## Directions
Find the lines of data that contain the string "also", then list them.

## Listed records
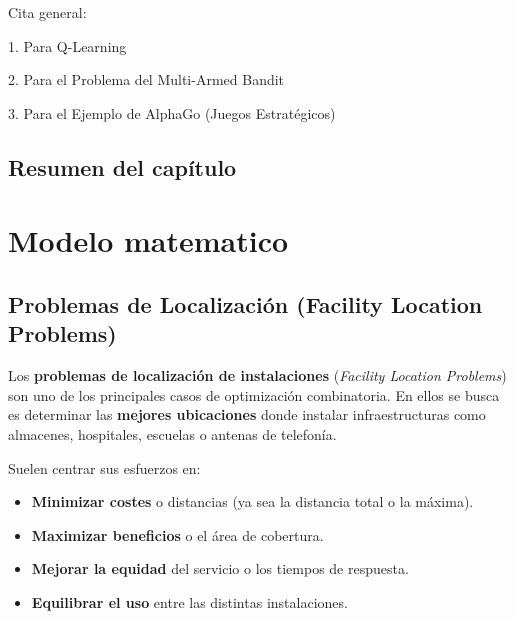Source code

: \documentclass[12pt,a4paper]{book}
\begin{document}
Cita general:


1. Para Q-Learning


2. Para el Problema del Multi-Armed Bandit


3. Para el Ejemplo de AlphaGo (Juegos Estratégicos)


\color{black}

\section{Resumen del capítulo}

\chapter{Modelo matematico}

\section{Problemas de Localización (Facility Location Problems)}

Los \textbf{problemas de localización de instalaciones} (\textit{Facility Location Problems}) son uno de los principales casos de optimización combinatoria. En ellos se busca es determinar las \textbf{mejores ubicaciones} donde instalar infraestructuras como almacenes, hospitales, escuelas o antenas de telefonía.

Suelen centrar sus esfuerzos en:
\begin{itemize}
    \item \textbf{Minimizar costes} o distancias (ya sea la distancia total o la máxima).
    \item \textbf{Maximizar beneficios} o el área de cobertura.
    \item \textbf{Mejorar la equidad} del servicio o los tiempos de respuesta.
    \item \textbf{Equilibrar el uso} entre las distintas instalaciones.
\end{itemize}
\end{document}
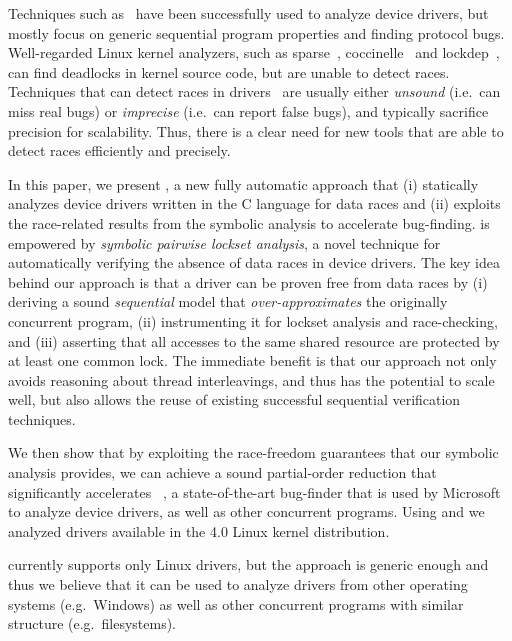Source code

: Techniques such as~\cite{ball2006thorough, clarke2004predicate, engler2000checking, henzinger2002temporal, cook2006termination, kuznetsov2010testing, renzelmann2012symdrive, lal2012corral} have been successfully used to analyze device drivers, but mostly focus on generic sequential program properties and finding protocol bugs. Well-regarded Linux kernel analyzers, such as sparse~\cite{corbet2004sparse}, coccinelle~\cite{padioleau2008doc} and lockdep~\cite{corbet2006lock}, can find deadlocks in kernel source code, but are unable to detect races. Techniques that can detect races in drivers~\cite{qadeer2004kiss, pratikakis2006locksmith, voung2007relay, lal2012corral} are usually either \emph{unsound} (i.e.\ can miss real bugs) or \emph{imprecise} (i.e.\ can report false bugs), and typically sacrifice precision for scalability. Thus, there is a clear need for new tools that are able to detect races efficiently and precisely.

In this paper, we present \whoop, a new fully automatic approach that (i) statically analyzes device drivers written in the C language for data races and (ii) exploits the race-related results from the symbolic analysis to accelerate bug-finding. \whoop is empowered by \emph{symbolic pairwise lockset analysis}, a novel technique for automatically verifying the absence of data races in device drivers. The key idea behind our approach is that a driver can be proven free from data races by (i) deriving a sound \emph{sequential} model that \emph{over-approximates} the originally concurrent program, (ii) instrumenting it for lockset analysis and race-checking, and (iii) asserting that all accesses to the same shared resource are protected by at least one common lock. The immediate benefit is that our approach not only avoids reasoning about thread interleavings, and thus has the potential to scale well, but also allows the reuse of existing successful sequential verification techniques.

We then show that by exploiting the race-freedom guarantees that our symbolic analysis provides, we can achieve a sound partial-order reduction that significantly accelerates \corral~\cite{lal2012corral}, a state-of-the-art bug-finder that is used by Microsoft to analyze device drivers, as well as other concurrent programs. Using \whoop and \corral we analyzed \sizeOfBenchmarks drivers available in the 4.0 Linux kernel distribution.

\whoop currently supports only Linux drivers, but the approach is generic enough and thus we believe that it can be used to analyze drivers from other operating systems (e.g.\ Windows) as well as other concurrent programs with similar structure (e.g.\ filesystems).

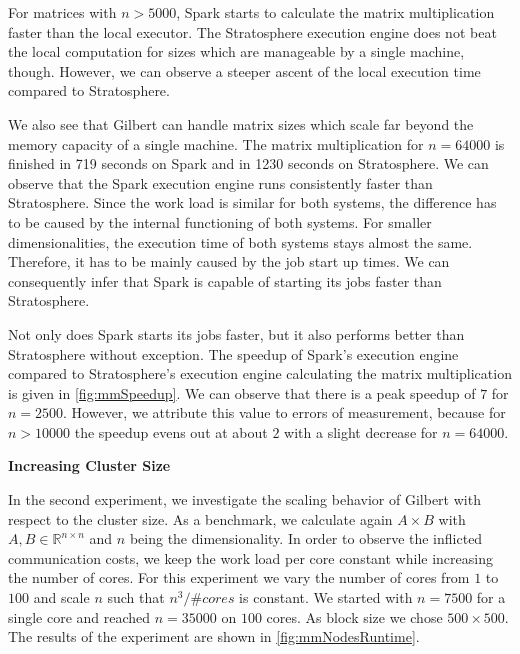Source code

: For matrices with $n>5000$, Spark starts to calculate the matrix multiplication faster than the local executor.
The Stratosphere execution engine does not beat the local computation for sizes which are manageable by a single machine, though.
However, we can observe a steeper ascent of the local execution time compared to Stratosphere.

We also see that Gilbert can handle matrix sizes which scale far beyond the memory capacity of a single machine.
The matrix multiplication for $n=64000$ is finished in 719 seconds on Spark and in 1230 seconds on Stratosphere.
We can observe that the Spark execution engine runs consistently faster than Stratosphere.
Since the work load is similar for both systems, the difference has to be caused by the internal functioning of both systems.
For smaller dimensionalities, the execution time of both systems stays almost the same.
Therefore, it has to be mainly caused by the job start up times.
We can consequently infer that Spark is capable of starting its jobs faster than Stratosphere.

Not only does Spark starts its jobs faster, but it also performs better than Stratosphere without exception.
The speedup of Spark's execution engine compared to Stratosphere's execution engine calculating the matrix multiplication is given in \cref{fig:mmSpeedup}.
We can observe that there is a peak speedup of $7$ for $n=2500$.
However, we attribute this value to errors of measurement, because for $n>10000$ the speedup evens out at about $2$ with a slight decrease for $n=64000$.

\textbf{Increasing Cluster Size}

In the second experiment, we investigate the scaling behavior of Gilbert with respect to the cluster size.
As a benchmark, we calculate again $A\times B$ with $A,B \in \mathbb{R}^{n\times n}$ and $n$ being the dimensionality.
In order to observe the inflicted communication costs, we keep the work load per core constant while increasing the number of cores.
For this experiment we vary the number of cores from $1$ to $100$ and scale $n$ such that $n^3/\#cores$ is constant.
We started with $n=7500$ for a single core and reached $n=35000$ on $100$ cores.
As block size we chose $500\times 500$.
The results of the experiment are shown in \cref{fig:mmNodesRuntime}.

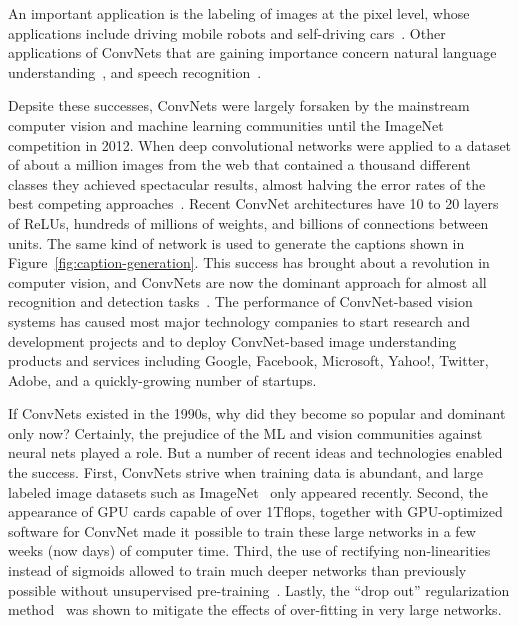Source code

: \documentclass[10pts]{article}
\begin{document}
An important application is the labeling of images at the pixel level,
whose applications include driving mobile robots and self-driving
cars~\cite{hadsell-jfr-09,farabet-icml-12}. Other applications of
ConvNets that are gaining importance concern natural language
understanding~\citep{collobert:2011b}, and speech
recognition~\cite{Sainath-et-al-ICASSP2013}.

Depsite these successes, ConvNets were largely forsaken by the
mainstream computer vision and machine learning communities until the
ImageNet competition in 2012.  When deep convolutional networks were
applied to a dataset of about a million images from the web that
contained a thousand different classes they achieved spectacular
results, almost halving the error rates of the best competing
approaches~\citep{Krizhevsky-2012-small}.  Recent ConvNet
architectures have 10 to 20 layers of ReLUs, hundreds of millions of
weights, and billions of connections between units. The same kind of
network is used to generate the captions shown in
Figure~\ref{fig:caption-generation}. This success has brought about a
revolution in computer vision, and ConvNets are now the dominant
approach for almost all recognition and detection
tasks~\citep{sermanet-iclr-14,girshick-cvpr-2014,taigman-cvpr-2014,simonyan-arxiv-2014,szegedy-2014,Tompson-et-al-arxiv2014}.
The performance of ConvNet-based vision systems has caused most major
technology companies to start research and development projects and to
deploy ConvNet-based image understanding products and services
including Google, Facebook, Microsoft, Yahoo!, Twitter, Adobe, and a
quickly-growing number of startups.

If ConvNets existed in the 1990s, why did they become so popular and
dominant only now? Certainly, the prejudice of the ML and vision
communities against neural nets played a role. But a number of recent
ideas and technologies enabled the success. First, ConvNets strive
when training data is abundant, and large labeled image datasets such
as ImageNet~\citep{imagenet_cvpr09} only appeared recently. Second,
the appearance of GPU cards capable of over 1Tflops, together with
GPU-optimized software for ConvNet made it possible to train these
large networks in a few weeks (now days) of computer time. Third, the
use of rectifying non-linearities instead of sigmoids allowed to train
much deeper networks than previously possible without unsupervised
pre-training~\cite{jarrett-iccv-09,Glorot+al-AI-2011-small}. Lastly,
the ``drop out'' regularization method~\citep{Srivastava14} was shown
to mitigate the effects of over-fitting in very large networks. 
\end{document}

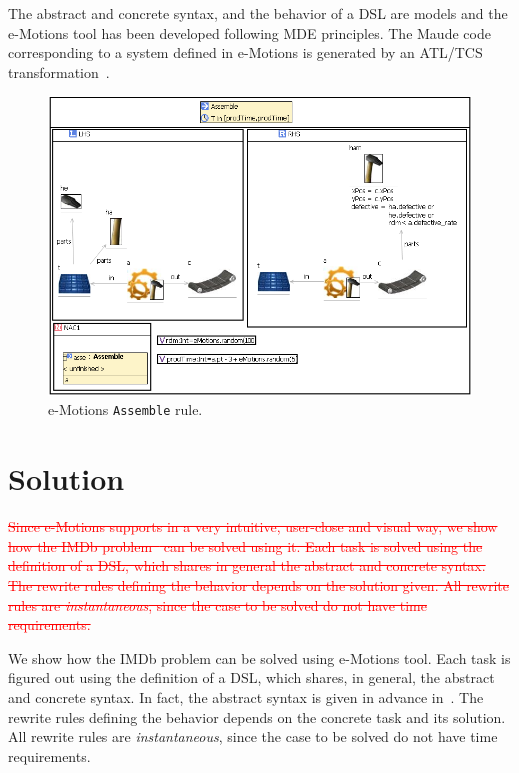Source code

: \documentclass[draft]{llncs}
\newcommand{\delete}[1]{\textcolor{red}{\sout{#1}}}
\newcommand{\delete}[1]{}
\newcommand{\code}[1]{{\texttt{#1}}}
\begin{document}
The abstract and concrete syntax, and the behavior of a DSL are models and the e-Motions tool has been developed following MDE principles. The Maude code corresponding to a system defined in e-Motions is generated by an ATL/TCS transformation~\cite{atl}.

\begin{figure}[htp]
  \centering
  \includegraphics[width=\textwidth]{imgs/assemble}
  \caption{e-Motions \code{Assemble} rule.}\label{fig:assemble}
\end{figure}

\section{Solution}\label{sec:solution}

\delete{Since e-Motions supports in a very intuitive, user-close and visual way, we show how the IMDb problem~\cite{imdbcase} can be solved using it. Each task is solved using the definition of a DSL, which shares in general the abstract and concrete syntax. The rewrite rules defining the behavior depends on the solution given. All rewrite rules are \textit{instantaneous}, since the case to be solved do not have time requirements.}

We show how the IMDb problem can be solved using e-Motions tool. Each task is figured out using the definition of a DSL, which shares, in general, the abstract and concrete syntax. In fact, the abstract syntax is given in advance in~\cite{imdbsources}. The rewrite rules defining the behavior depends on the concrete task and its solution. All rewrite rules are \textit{instantaneous}, since the case to be solved do not have time requirements.
\end{document}
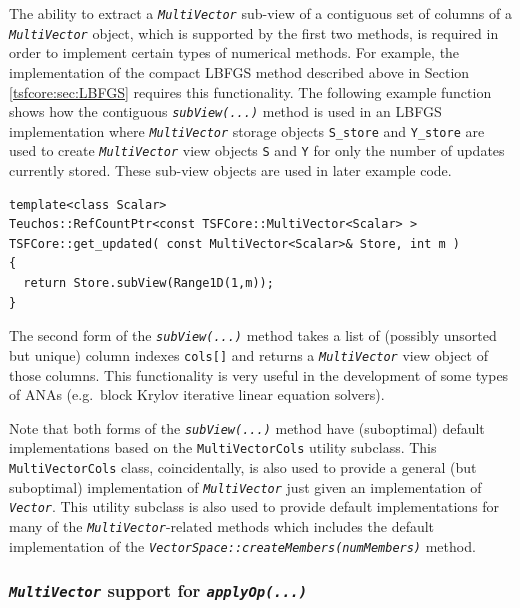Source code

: {}\noindent{}The ability to extract a \texttt{\textit{Multi\-Vector}} sub-view of a
contiguous set of columns of a \texttt{\textit{Multi\-Vector}} object,
which is supported by the first two methods, is required in order to
implement certain types of numerical methods.  For example, the
implementation of the compact LBFGS method described above in Section
\ref{tsfcore:sec:LBFGS} requires this functionality.
The following example function shows how the contiguous
\texttt{\textit{subView(...)}} method is used in an LBFGS
implementation where \texttt{\textit{Multi\-Vector}} storage objects
\texttt{S\_store} and \texttt{Y\_store} are used to create
\texttt{\textit{Multi\-Vector}} view objects \texttt{S} and \texttt{Y}
for only the number of updates currently stored.  These sub-view
objects are used in later example code.

{\scriptsize\begin{verbatim}
template<class Scalar>
Teuchos::RefCountPtr<const TSFCore::MultiVector<Scalar> >
TSFCore::get_updated( const MultiVector<Scalar>& Store, int m )
{
  return Store.subView(Range1D(1,m));
}
\end{verbatim}}

The second form of the \texttt{\textit{subView(...)}} method takes a
list of (possibly unsorted but unique) column indexes \texttt{cols[]}
and returns a \texttt{\textit{Multi\-Vector}} view object of those
columns.  This functionality is very useful in the development of some
types of ANAs (e.g.~block Krylov iterative linear equation solvers).

Note that both forms of the \texttt{\textit{subView(...)}} method have
(suboptimal) default implementations based on the
\texttt{MultiVectorCols} utility subclass.  This
\texttt{MultiVectorCols} class, coincidentally, is also used
to provide a general (but suboptimal) implementation of
\texttt{\textit{Multi\-Vector}} just given an implementation of
\texttt{\textit{Vector}}.  This utility subclass is also used to
provide default implementations for many of the
\texttt{\textit{Multi\-Vector}}-related methods which includes
the default implementation of the
\texttt{\textit{VectorSpace\-::createMembers(numMembers)}} method.

%
\subsubsection{\texttt{\textit{Multi\-Vector}} support for \texttt{\textit{applyOp(\-...)}}}
\label{tsfcore:sec:multi_vec_apply_op}
%

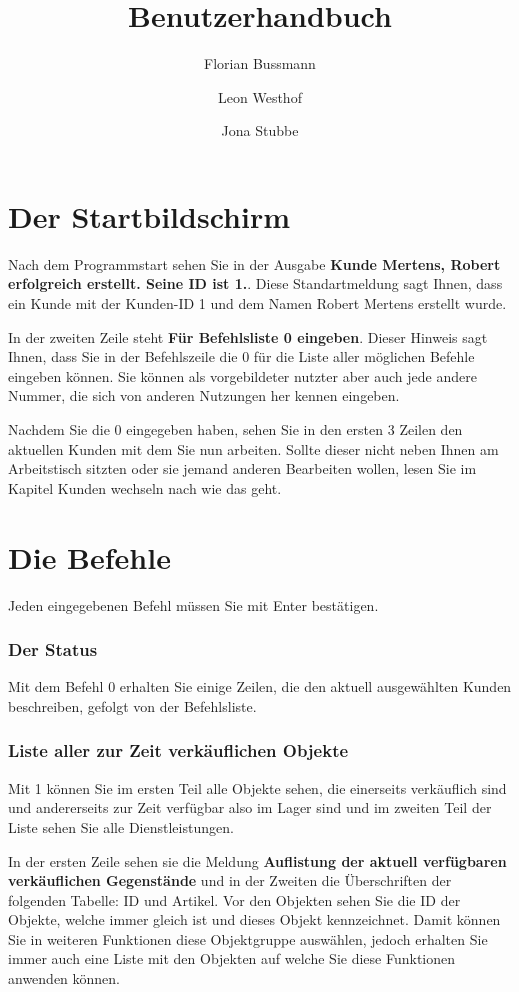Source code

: ﻿\documentclass[a4paper,12pt,titlepage]{article}
\title{Benutzerhandbuch}
\author{Florian Bussmann \and Leon Westhof \and Jona Stubbe}
\newcommand\enquote[1]{{\ttfamily \bfseries #1}}
\begin{document}
\maketitle
\tableofcontents

\part{Der Startbildschirm}
Nach dem Programmstart sehen Sie in der Ausgabe \enquote{Kunde Mertens, Robert erfolgreich erstellt. Seine ID ist 1.}.
Diese Standartmeldung sagt Ihnen, dass ein Kunde mit der Kunden-ID 1 und dem Namen Robert Mertens erstellt wurde.

In der zweiten Zeile steht \enquote{Für Befehlsliste 0 eingeben}.
Dieser Hinweis sagt Ihnen, dass Sie in der Befehlszeile die 0 für die Liste aller möglichen Befehle eingeben können.
Sie können als vorgebildeter nutzter aber auch jede andere Nummer, die sich von anderen Nutzungen her kennen eingeben.

Nachdem Sie die 0 eingegeben haben, sehen Sie in den ersten 3 Zeilen den aktuellen Kunden mit dem Sie nun arbeiten.
Sollte dieser nicht neben Ihnen am Arbeitstisch sitzten oder sie jemand anderen Bearbeiten wollen, lesen Sie im Kapitel Kunden wechseln nach wie das geht.

\part{Die Befehle}
Jeden eingegebenen Befehl müssen Sie mit Enter bestätigen.

\section{Der Status}
Mit dem Befehl 0 erhalten Sie einige Zeilen, die den aktuell ausgewählten Kunden beschreiben,
gefolgt von der Befehlsliste.

\section{Liste aller zur Zeit verkäuflichen Objekte}
Mit 1 können Sie im ersten Teil alle Objekte sehen,
 die einerseits verkäuflich sind und andererseits zur Zeit verfügbar also im Lager sind und im zweiten Teil der Liste sehen Sie alle Dienstleistungen.

In der ersten Zeile sehen sie die Meldung \enquote{Auflistung der aktuell verfügbaren verkäuflichen Gegenstände}
 und in der Zweiten die Überschriften der folgenden Tabelle: ID und Artikel.
Vor den Objekten sehen Sie die ID der Objekte, welche immer gleich ist
 und dieses Objekt kennzeichnet.
Damit können Sie in weiteren Funktionen diese Objektgruppe auswählen,
 jedoch erhalten Sie immer auch eine Liste mit den Objekten auf welche Sie diese Funktionen anwenden können.
\end{document}
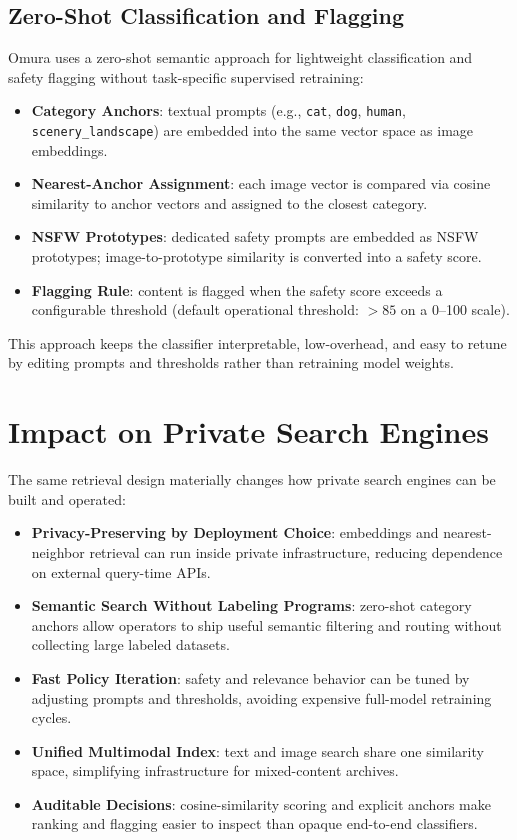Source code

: \documentclass[11pt]{article}
\begin{document}
\subsection{Zero-Shot Classification and Flagging}
Omura uses a zero-shot semantic approach for lightweight classification and safety
flagging without task-specific supervised retraining:
\begin{itemize}[leftmargin=1.2em]
  \item \textbf{Category Anchors}: textual prompts (e.g., \texttt{cat}, \texttt{dog},
  \texttt{human}, \texttt{scenery\_landscape}) are embedded into the same vector
  space as image embeddings.
  \item \textbf{Nearest-Anchor Assignment}: each image vector is compared via cosine
  similarity to anchor vectors and assigned to the closest category.
  \item \textbf{NSFW Prototypes}: dedicated safety prompts are embedded as NSFW
  prototypes; image-to-prototype similarity is converted into a safety score.
  \item \textbf{Flagging Rule}: content is flagged when the safety score exceeds a
  configurable threshold (default operational threshold: \(>85\) on a 0--100 scale).
\end{itemize}

This approach keeps the classifier interpretable, low-overhead, and easy to retune
by editing prompts and thresholds rather than retraining model weights.

\section{Impact on Private Search Engines}
The same retrieval design materially changes how private search engines can be built
and operated:
\begin{itemize}[leftmargin=1.2em]
  \item \textbf{Privacy-Preserving by Deployment Choice}: embeddings and nearest-neighbor
  retrieval can run inside private infrastructure, reducing dependence on external
  query-time APIs.
  \item \textbf{Semantic Search Without Labeling Programs}: zero-shot category anchors
  allow operators to ship useful semantic filtering and routing without collecting
  large labeled datasets.
  \item \textbf{Fast Policy Iteration}: safety and relevance behavior can be tuned by
  adjusting prompts and thresholds, avoiding expensive full-model retraining cycles.
  \item \textbf{Unified Multimodal Index}: text and image search share one similarity
  space, simplifying infrastructure for mixed-content archives.
  \item \textbf{Auditable Decisions}: cosine-similarity scoring and explicit anchors make
  ranking and flagging easier to inspect than opaque end-to-end classifiers.
\end{itemize}
\end{document}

## Task result
In this paper, we present \whoop, a new fully automatic approach that (i) statically analyzes device drivers written in the C language for data races and (ii) exploits the race-related results from the symbolic analysis to accelerate bug-finding. \whoop is empowered by \emph{symbolic pairwise lockset analysis}, a novel technique for automatically verifying the absence of data races in device drivers. The key idea behind our approach is that a driver can be proven free from data races by (i) deriving a sound \emph{sequential} model that \emph{over-approximates} the originally concurrent program, (ii) instrumenting it for lockset analysis and race-checking, and (iii) asserting that all accesses to the same shared resource are protected by at least one common lock. The immediate benefit is that our approach not only avoids reasoning about thread interleavings, and thus has the potential to scale well, but also allows the reuse of existing successful sequential verification techniques.
We also see that Gilbert can handle matrix sizes which scale far beyond the memory capacity of a single machine.
Not only does Spark starts its jobs faster, but it also performs better than Stratosphere without exception.
\texttt{MultiVectorCols} class, coincidentally, is also used
\texttt{\textit{Vector}}.  This utility subclass is also used to
 die einerseits verkäuflich sind und andererseits zur Zeit verfügbar also im Lager sind und im zweiten Teil der Liste sehen Sie alle Dienstleistungen.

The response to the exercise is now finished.